§ Exercise materials
+ + + + +

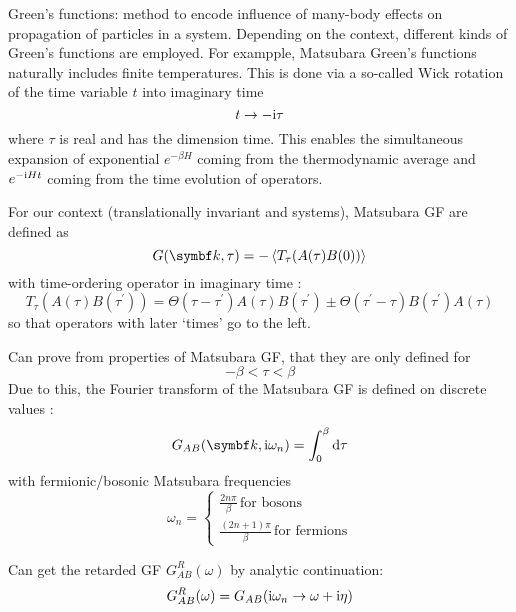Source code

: \documentclass[../notes.tex]{subfiles}
\begin{document}

Green's functions: method to encode influence of many-body effects on propagation of particles in a system.
Depending on the context, different kinds of Green's functions are employed.
For exampple, Matsubara Green's functions naturally includes finite temperatures.
This is done via a so-called Wick rotation of the time variable \(t\) into imaginary time
\begin{equation}
	t \to -\mathrm{i} \tau
\end{equation}
where \(\tau\) is real and has the dimension time.
This enables the simultaneous expansion of exponential \(e^{-\beta H}\) coming from the thermodynamic average and \(e^{-\mathrm{i} H t}\) coming from the time evolution of operators.

For our context (translationally invariant and systems), Matsubara GF are defined as
\begin{equation}
	G (\vb{k}, \tau) = - \Braket{T_{\tau} (A(\tau) B(0))}
\end{equation}
with time-ordering operator in imaginary time :
\begin{equation}
	T_{\tau} (A(\tau) B(\tau^{\prime})) = \Theta(\tau - \tau^{\prime}) A(\tau) B(\tau^{\prime}) \pm \Theta(\tau^{\prime} - \tau) B(\tau^{\prime}) A(\tau)
\end{equation}
so that operators with later `times' go to the left.

Can prove from properties of Matsubara GF, that they are only defined for
\begin{equation}
	-\beta < \tau < \beta
\end{equation}
Due to this, the Fourier transform of the Matsubara GF is defined on discrete values :
\begin{equation}
	G_{A B} (\vb{k}, \iu \omega_n) = \int_{0}^{\beta} \odif{\tau}
\end{equation}
with fermionic/bosonic Matsubara frequencies
\begin{equation}
	\omega_n =
	\begin{cases}
		\frac{2n \pi}{\beta} \, \text{for bosons} \\
		\frac{(2n + 1)\pi}{\beta} \, \text{for fermions}
	\end{cases}
\end{equation}

Can get the retarded GF \(G_{AB}^R (\omega)\) by analytic continuation:
\begin{equation}
	G_{AB}^R (\omega) = G_{AB} (\mathrm{i} \omega_n \to \omega + \mathrm{i} \eta)
\end{equation}
\end{document}
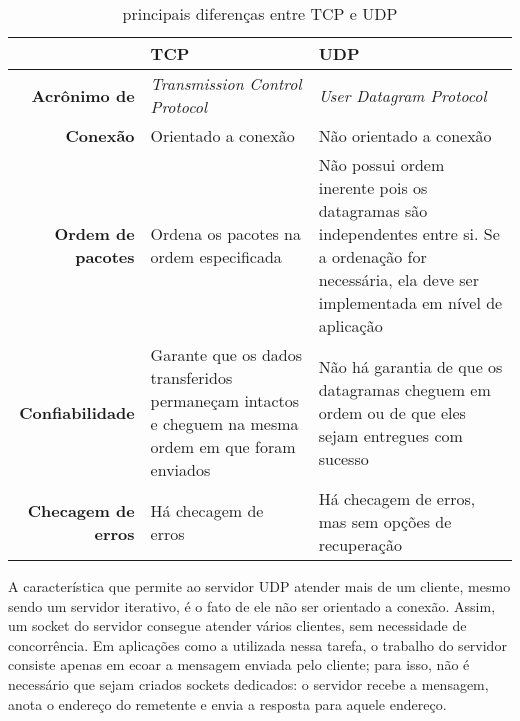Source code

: \documentclass[a4paper,10pt]{article}
\begin{document}
\begin{table}[h]
\centering
\caption{principais diferenças entre TCP e UDP}
\label{tab1}
\begin{tabularx}{\textwidth}{rXX}
\multicolumn{1}{l}{}       & \textbf{TCP}                                                                                        & \textbf{UDP}                                                                                                                                            \\ \hline
\textbf{Acrônimo de}       & \textit{Transmission Control Protocol}                                                                      & \textit{User Datagram Protocol}                                                                                                                         \\ \hline
\textbf{Conexão}           & Orientado a conexão                                                                                 & Não orientado a conexão                                                                                                                                 \\ \hline
\textbf{Ordem de pacotes}  & Ordena os pacotes na ordem especificada                                                             & Não possui ordem inerente pois os datagramas são independentes entre si. Se a ordenação for necessária, ela deve ser implementada em nível de aplicação \\ \hline
\textbf{Confiabilidade}    & Garante que os dados transferidos permaneçam intactos e cheguem na mesma ordem em que foram enviados & Não há garantia de que os datagramas cheguem em ordem ou de que eles sejam entregues com sucesso                                                        \\ \hline
\textbf{Checagem de erros} & Há checagem de erros                                                                                & Há checagem de erros, mas sem opções de recuperação                                                                                                    
\end{tabularx}
\end{table}

A característica que permite ao servidor UDP atender mais de um cliente, mesmo sendo um servidor iterativo, é o fato de ele não ser orientado a conexão. Assim, um socket do servidor consegue atender vários clientes, sem necessidade de concorrência. Em aplicações como a utilizada nessa tarefa, o trabalho do servidor consiste apenas em ecoar a mensagem enviada pelo cliente; para isso, não é necessário que sejam criados sockets dedicados: o servidor recebe a mensagem, anota o endereço do remetente e envia a resposta para aquele endereço.
\end{document}
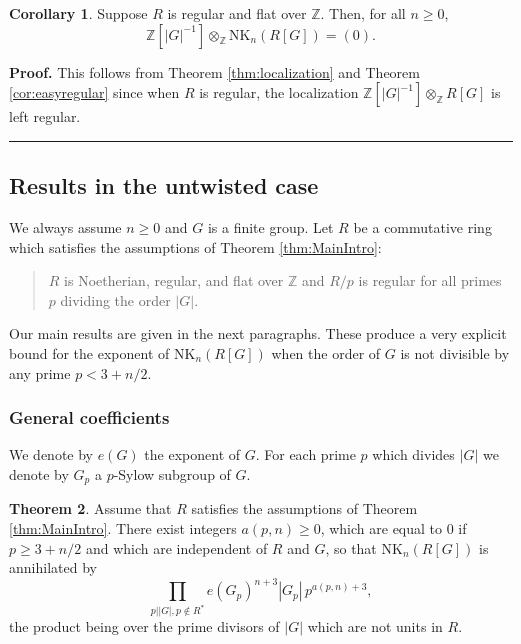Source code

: \documentclass[reqno,11pt,letterpaper]{amsart}
\theoremstyle{plain}
\numberwithin{equation}{subsection}
\newtheorem{theorem}[equation]{Theorem}
\newtheorem{corollary}[equation]{Corollary}
\theoremstyle{remark}
\theoremstyle{plain}
\theoremstyle{definition}\newtheorem*{notation}{Notation}
\newtheorem{theorem}{Theorem}
\newtheorem{corollary}[theorem]{Corollary}
\newenvironment{proof}[1][Proof]{\noindent\textbf{#1.} }{\ \rule{0.5em}{0.5em}}
\newcommand{\RNK}{\mathrm{NK}}
\newcommand{\BZ}{\mathbb{Z}}
\begin{document}
 \begin{corollary}\label{cor:localization} 
 Suppose $R$ is regular and flat over $\BZ$. Then, for all $n\geq 0$,   
 \[
\BZ[ |G|^{-1}]\otimes_\BZ \RNK_n(R[G])=(0).
 \]
 \end{corollary}
 \begin{proof}
 This follows from Theorem \ref{thm:localization} and Theorem  \ref{cor:easyregular} since when $R$ is regular, the localization
$\BZ[ |G|^{-1}] \otimes_\BZ R[G]$ is left regular.
\end{proof}
 
 \subsection{Results in the untwisted case}\label{ss:results}
 
 We always assume $n\geq 0$ and $G$ is a finite group. Let  $R$ be a commutative ring which satisfies the assumptions of Theorem \ref{thm:MainIntro}:
\smallskip

\begin{quote} $R$ is Noetherian, regular, and flat over $\BZ$ and 
 $R/p$ is regular for all primes $p$
dividing the order $|G|$.
\end{quote}
\smallskip

 
 
 
 
 

Our main results are given in the next paragraphs.  
These produce a very explicit bound for the exponent of $\RNK_n(R[G])$ when the order of $G$ is not divisible by any prime $p<3+n/2$.
 


\subsubsection{General coefficients}

 We denote by $e(G)$ the exponent of $G$. 
 For each prime $p$ which divides $|G|$ we denote by $G_p$ a $p$-Sylow subgroup of $G$. 

\begin{theorem}\label{thm:general}  
Assume that $R$ satisfies the assumptions of Theorem \ref{thm:MainIntro}. 
There exist integers $a(p, n)\geq 0$, which are equal to $0$ if $p\geq 3+n/2$ and which are independent of 
$R$ and $G$, so that  $\RNK_{n}(R[G])$ is annihilated by 
\[
 \prod_{p||G|, p\not\in R^*} e(G_p)^{n+3}|G_p|\, p^{ a(p, n) +3},
\]
  the product being  over the prime divisors of $|
G|$ which are not units in $R$.
\end{theorem}
\end{document}
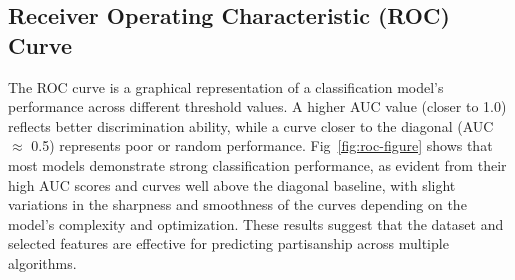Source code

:\documentclass[pt]{article}  %
\begin{document}
\subsection{Receiver Operating Characteristic (ROC) Curve}

The ROC curve is a graphical representation of a classification model's performance across different threshold values. A higher AUC value (closer to 1.0) reflects better discrimination ability, while a curve closer to the diagonal (AUC $\approx$ 0.5) represents poor or random performance\cite{ref12}. Fig~\ref{fig:roc-figure} shows that most models demonstrate strong classification performance, as evident from their high AUC scores and curves well above the diagonal baseline, with slight variations in the sharpness and smoothness of the curves depending on the model's complexity and optimization. These results suggest that the dataset and selected features are effective for predicting partisanship across multiple algorithms.
\end{document}
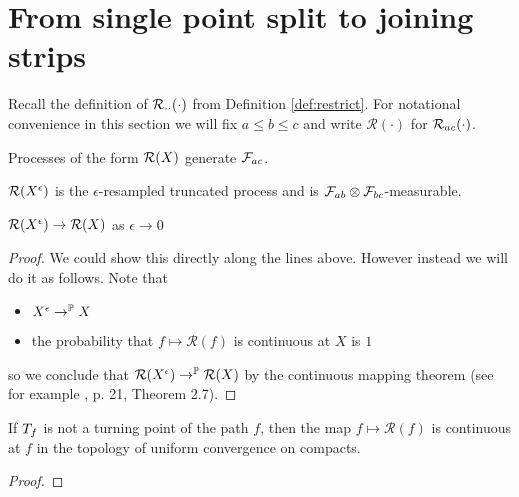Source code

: {
\section{From single point split to joining strips}

\newcommand{\Res}[1]{\mathcal{R}(#1)}

Recall the definition of $\mathcal{R}_{{\cdot}{\cdot}}(\cdot)$ from
Definition \ref{def:restrict}.  For notational convenience in this
section we will fix $a \le b \le c$ and write $\Res{\cdot}$ for
$\mathcal{R}_{{a}{c}}(\cdot)$.

\newcommand{\AuB}{A \cup B}
\newcommand{\F}{\mathcal{F}}

\newcommand{\sampledT}{\sampled^T}
\newcommand{\sampledTe}{\sampled^{T,\epsilon}}
\newcommand{\resampledeT}{{\resamplede}^{,T}}

Processes of the form $\Res{\sampled}$ generate $\mathcal{F}_{a c}$.

$\Res{\resamplede}$ is the $\epsilon$-resampled truncated process and is
$\mathcal{F}_{a b} \otimes \mathcal{F}_{b c}$-measurable.

\begin{lemma}
  $\Res{\resamplede} \to \Res{\sampled}$ as $\epsilon \to 0$
\end{lemma}

\begin{proof}
  We could show this directly along the lines above.  However instead
  we will do it as follows.  Note that
  \begin{itemize}
  \item $X^{\epsilon} \to^{\mathbb{P}} X$
  \item the probability that $f \mapsto \Res{f}$ is continuous
    at $X$ is $1$
  \end{itemize}
  so we conclude that $\Res{\resamplede} \to^\P
  \Res{\sampled}$ by the continuous mapping theorem (see for
  example \cite{billingsley}, p. 21, Theorem 2.7).
\end{proof}

\begin{lemma}
  If $T_{f}$ is not a turning point of the path $f$,
  then the map $f \mapsto \Res{f}$ is continuous at $f$ in the
  topology of uniform convergence on compacts.
\end{lemma}

\begin{proof}
\end{proof}}
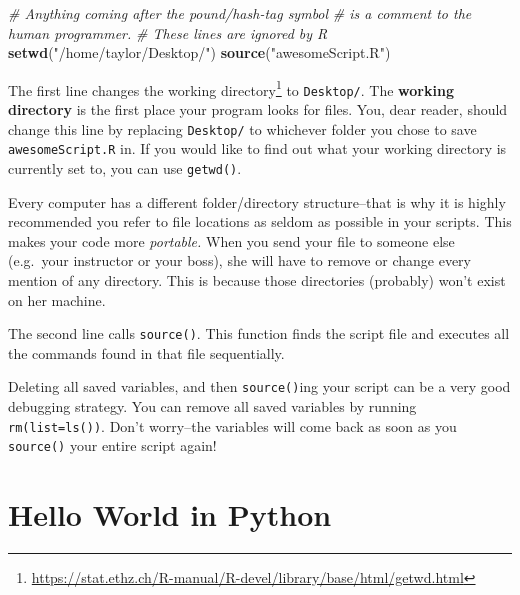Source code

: \documentclass[12pt,krantz2]{krantz}
\makeatletter
\newenvironment{Shaded}{\begin{snugshade}}{\end{snugshade}}
\newcommand{\CommentTok}[1]{\textcolor[rgb]{0.37,0.37,0.37}{\textit{#1}}}
\newcommand{\KeywordTok}[1]{\textcolor[rgb]{0.27,0.27,0.27}{\textbf{#1}}}
\newcommand{\NormalTok}[1]{#1}
\newcommand{\StringTok}[1]{\textcolor[rgb]{0.5,0.5,0.5}{#1}}
\renewcommand{\href}[2]{#2\footnote{\url{#1}}}
\newenvironment{kframe}{%
\medskip{}
\setlength{\fboxsep}{.8em}
 \def\at@end@of@kframe{}%
 \ifinner\ifhmode%
  \def\at@end@of@kframe{\end{minipage}}%
  \begin{minipage}{\columnwidth}%
 \fi\fi%
 \def\FrameCommand##1{\hskip\@totalleftmargin \hskip-\fboxsep
 \colorbox{shadecolor}{##1}\hskip-\fboxsep
     \hskip-\linewidth \hskip-\@totalleftmargin \hskip\columnwidth}%
 \MakeFramed {\advance\hsize-\width
   \@totalleftmargin\z@ \linewidth\hsize
   \@setminipage}}%
 {\par\unskip\endMakeFramed%
 \at@end@of@kframe}
\renewenvironment{Shaded}{\begin{kframe}}{\end{kframe}}
\makeatother
\begin{document}
\begin{Shaded}
\begin{Highlighting}[]
\CommentTok{# Anything coming after the pound/hash-tag symbol}
\CommentTok{# is a comment to the human programmer.}
\CommentTok{# These lines are ignored by R}
\KeywordTok{setwd}\NormalTok{(}\StringTok{"/home/taylor/Desktop/"}\NormalTok{)}
\KeywordTok{source}\NormalTok{(}\StringTok{"awesomeScript.R"}\NormalTok{)}
\end{Highlighting}
\end{Shaded}

The first line changes the \href{https://stat.ethz.ch/R-manual/R-devel/library/base/html/getwd.html}{working directory} to \texttt{Desktop/}. The \textbf{working directory} is the first place your program looks for files. You, dear reader, should change this line by replacing \texttt{Desktop/} to whichever folder you chose to save \texttt{awesomeScript.R} in. If you would like to find out what your working directory is currently set to, you can use \texttt{getwd()}.

\begin{rmd-details}
Every computer has a different folder/directory structure--that is why it is highly recommended you refer to file locations as seldom as possible in your scripts. This makes your code more \emph{portable.} When you send your file to someone else (e.g.~your instructor or your boss), she will have to remove or change every mention of any directory. This is because those directories (probably) won't exist on her machine.

\end{rmd-details}

The second line calls \texttt{source()}. This function finds the script file and executes all the commands found in that file sequentially.

\begin{rmd-details}
Deleting all saved variables, and then \texttt{source()}ing your script can be a very good debugging strategy. You can remove all saved variables by running \texttt{rm(list=ls())}. Don't worry--the variables will come back as soon as you \texttt{source()} your entire script again!

\end{rmd-details}

\hypertarget{hello-world-in-python}{%
\section{Hello World in Python}\label{hello-world-in-python}}
\end{document}
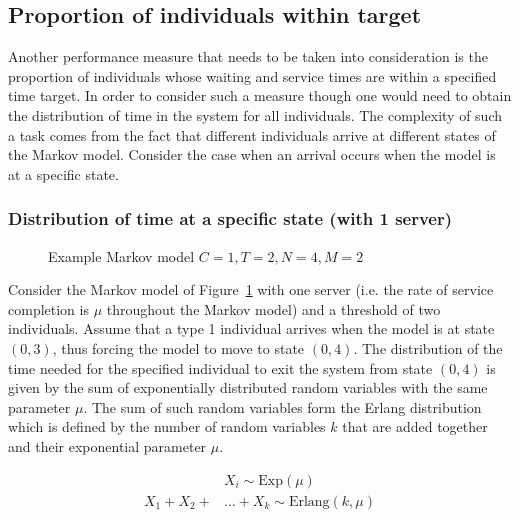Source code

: \subsection{Proportion of individuals within target}
\label{sec:proportion_of_individuals_within_time}

Another performance measure that needs to be taken into consideration is the
proportion of individuals whose waiting and service times are within a
specified time target.
In order to consider such a measure though one would need to obtain the
distribution of time in the system for all individuals.
The complexity of such a task comes from the fact that different individuals
arrive at different states of the Markov model.
Consider the case when an arrival occurs when the model is at a specific state.

\subsubsection{Distribution of time at a specific state (with 1 server)}

\begin{figure}[H]
    \centering
    \scalebox{0.75}{}
    \caption{Example Markov model \(C=1, T=2, N=4, M=2\)}
    \label{fig:distribution_of_time_at_specific_state_1_server}
\end{figure}

Consider the Markov model of
Figure~\ref{fig:distribution_of_time_at_specific_state_1_server}
with one server (i.e.
the rate of service completion is \(\mu\) throughout the Markov model)
and a threshold of two individuals.
Assume that a type 1 individual arrives when the model is at state
\((0,3)\), thus forcing the model to move to state \((0,4)\).
The distribution of the time needed for the specified individual to exit the
system from state \((0,4)\) is given by the sum of exponentially distributed
random variables with the same parameter \(\mu\).
The sum of such random variables form the Erlang distribution which is defined
by the number of random variables \(k\) that are added together and their
exponential parameter \(\mu\).

\begin{align}
    & X_i \sim \text{Exp}(\mu) \nonumber \\
    X_1 + X_2 + & \dots + X_k \sim \text{Erlang}(k,\mu)
    \label{eq:erlang_distribution_definition}
\end{align}

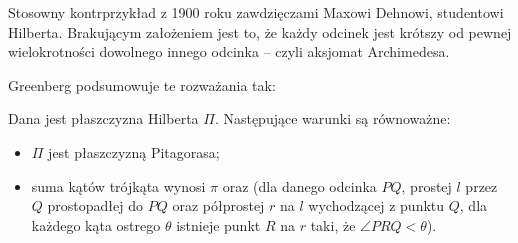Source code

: Stosowny kontrprzykład z 1900 roku zawdzięczami Maxowi Dehnowi, studentowi Hilberta.
Brakującym założeniem jest to, że każdy odcinek jest krótszy od pewnej wielokrotności dowolnego innego odcinka -- czyli aksjomat Archimedesa.

Greenberg podsumowuje te rozważania tak:

\begin{proposition}
    Dana jest płaszczyzna Hilberta $\Pi$.
    Następujące warunki są równoważne:
    \begin{itemize}
        \item $\Pi$ jest płaszczyzną Pitagorasa;
        \item suma kątów trójkąta wynosi $\pi$ oraz (dla danego odcinka $PQ$, prostej $l$ przez $Q$ prostopadłej do $PQ$ oraz półprostej $r$ na $l$ wychodzącej z punktu $Q$, dla każdego kąta ostrego $\theta$ istnieje punkt $R$ na $r$ taki, że $\angle PRQ < \theta$).
    \end{itemize}
\end{proposition}

%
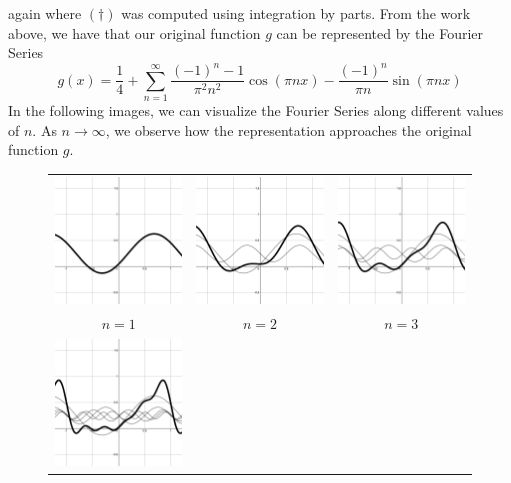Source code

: \documentclass[11pt]{amsart}
\theoremstyle{plain}
\theoremstyle{definition}
\begin{document}
again where $(\dagger)$ was computed using integration by parts. From the work above, we have that our original function $g$ can be represented by the Fourier Series $$g(x) =\dfrac{1}{4} + \sum_{n=1}^\infty \dfrac{(-1)^n-1}{\pi^2 n^2}\cos(\pi nx) - \dfrac{(-1)^n}{\pi n}\sin(\pi nx)$$
In the following images, we can visualize the Fourier Series along different values of $n$. As $n\to\infty$, we observe how the representation approaches the original function $g$. 
\begin{figure}[ht!]
\centering
\begin{tabular}{ccc}
  \includegraphics[width=40mm]{Images/complex_1.png} &
  \includegraphics[width=40mm]{Images/complex_2.png} &
  \includegraphics[width=40mm]{Images/complex_3.png} \\
  $n=1$ & $n=2$ & $n=3$\\[6pt]
  \includegraphics[width=40mm]{Images/complex_5.png} &

\end{tabular}
\end{figure}
\end{document}
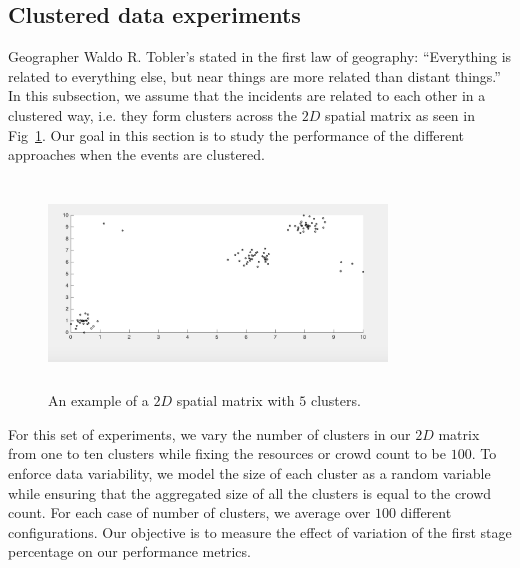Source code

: \documentclass{acm_proc_article-sp}
\begin{document}
\subsection{Clustered data experiments}
Geographer Waldo R. Tobler's stated in the first law of geography: ``Everything is related to everything else, but near things are more related than distant things.'' In this subsection, we assume that the incidents are related to each other in a clustered way, i.e. they form clusters across the $2D$ spatial matrix as seen in Fig~\ref{fig: clust}. Our goal in this section is to study the performance of the different approaches when the events are clustered.\par
\begin{figure}[!h]
\centering
\includegraphics[width=9cm ,height=5.5cm]{figuresPng/clust.png}
\caption{An example of a $2D$ spatial matrix with $5$ clusters.}\label{fig: clust}
\end{figure}

For this set of experiments, we vary the number of clusters in our $2D$ matrix from one to ten clusters while fixing the resources or crowd count to be $100$. To enforce data variability, we model the size of each cluster as a random variable while ensuring that the aggregated size of all the clusters is equal to the crowd count. For each case of number of clusters, we average over $100$ different configurations. Our objective is to measure the effect of variation of the first stage percentage on our performance metrics.\par
\end{document}
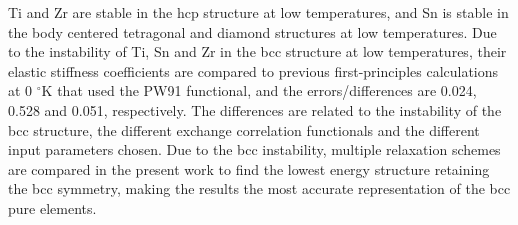 Ti and Zr are stable in the hcp structure at low temperatures, and Sn is stable in the body centered tetragonal and diamond structures at low temperatures. Due to the instability of Ti, Sn and Zr in the bcc structure at low temperatures, their elastic stiffness coefficients are compared to previous first-principles calculations at 0 $^\circ$K \cite{Shang2010b} that used the PW91 functional, and the errors/differences are 0.024, 0.528 and 0.051, respectively. The differences are related to the instability of the bcc structure, the different exchange correlation functionals and the different input parameters chosen. Due to the bcc instability, multiple relaxation schemes are compared in the present work to find the lowest energy structure retaining the bcc symmetry, making the results the most accurate representation of the bcc pure elements.  

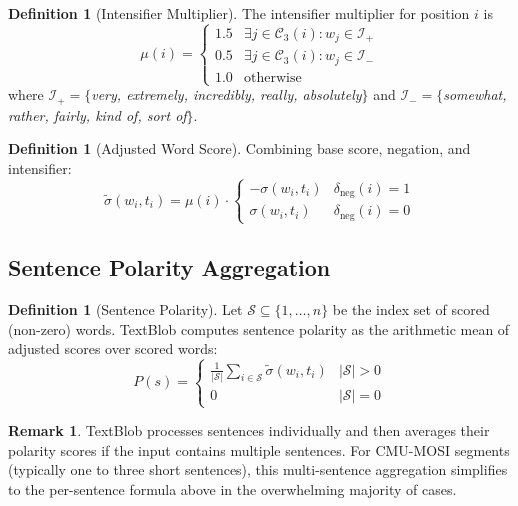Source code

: \documentclass[12pt,a4paper]{article}
\theoremstyle{plain}
\theoremstyle{definition}
\newtheorem{definition}[theorem]{Definition}
\newtheorem{remark}[theorem]{Remark}
\begin{document}
\begin{definition}[Intensifier Multiplier]
\label{def:intensifier}
  The intensifier multiplier for position $i$ is
  \[
    \mu(i) =
    \begin{cases}
      1.5  & \exists j \in \mathcal{C}_3(i): w_j \in \mathcal{I}_+ \\
      0.5  & \exists j \in \mathcal{C}_3(i): w_j \in \mathcal{I}_- \\
      1.0  & \text{otherwise}
    \end{cases}
  \]
  where $\mathcal{I}_+ = \{$\textit{very, extremely, incredibly,
  really, absolutely}$\}$ and $\mathcal{I}_- = \{$\textit{somewhat,
  rather, fairly, kind of, sort of}$\}$.
\end{definition}

\begin{definition}[Adjusted Word Score]
\label{def:adjusted}
  Combining base score, negation, and intensifier:
  \[
    \tilde{\sigma}(w_i, t_i) =
    \mu(i) \cdot
    \begin{cases}
      -\sigma(w_i, t_i) & \delta_{\text{neg}}(i) = 1 \\
       \sigma(w_i, t_i) & \delta_{\text{neg}}(i) = 0
    \end{cases}
  \]
\end{definition}

\subsection{Sentence Polarity Aggregation}

\begin{definition}[Sentence Polarity]
\label{def:sentpol}
  Let $\mathcal{S} \subseteq \{1,\ldots,n\}$ be the index set of
  scored (non-zero) words.  TextBlob computes sentence polarity as
  the arithmetic mean of adjusted scores over scored words:
  \[
    P(s) =
    \begin{cases}
      \displaystyle
      \frac{1}{|\mathcal{S}|}
        \sum_{i \in \mathcal{S}} \tilde{\sigma}(w_i, t_i)
        & |\mathcal{S}| > 0 \\[8pt]
      0 & |\mathcal{S}| = 0
    \end{cases}
  \]
\end{definition}

\begin{remark}
  TextBlob processes sentences individually and then averages their
  polarity scores if the input contains multiple sentences.  For
  CMU-MOSI segments (typically one to three short sentences), this
  multi-sentence aggregation simplifies to the per-sentence formula
  above in the overwhelming majority of cases.
\end{remark}
\end{document}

+ + + + +

§ Work request
Look through the entries above and copy each line that has "values" in it.

§ Answer below
Due to this, the Fourier transform of the Matsubara GF is defined on discrete values :
The ROC curve is a graphical representation of a classification model's performance across different threshold values. A higher AUC value (closer to 1.0) reflects better discrimination ability, while a curve closer to the diagonal (AUC $\approx$ 0.5) represents poor or random performance\cite{ref12}. Fig~\ref{fig:roc-figure} shows that most models demonstrate strong classification performance, as evident from their high AUC scores and curves well above the diagonal baseline, with slight variations in the sharpness and smoothness of the curves depending on the model's complexity and optimization. These results suggest that the dataset and selected features are effective for predicting partisanship across multiple algorithms.
In the following images, we can visualize the Fourier Series along different values of $n$. As $n\to\infty$, we observe how the representation approaches the original function $g$. 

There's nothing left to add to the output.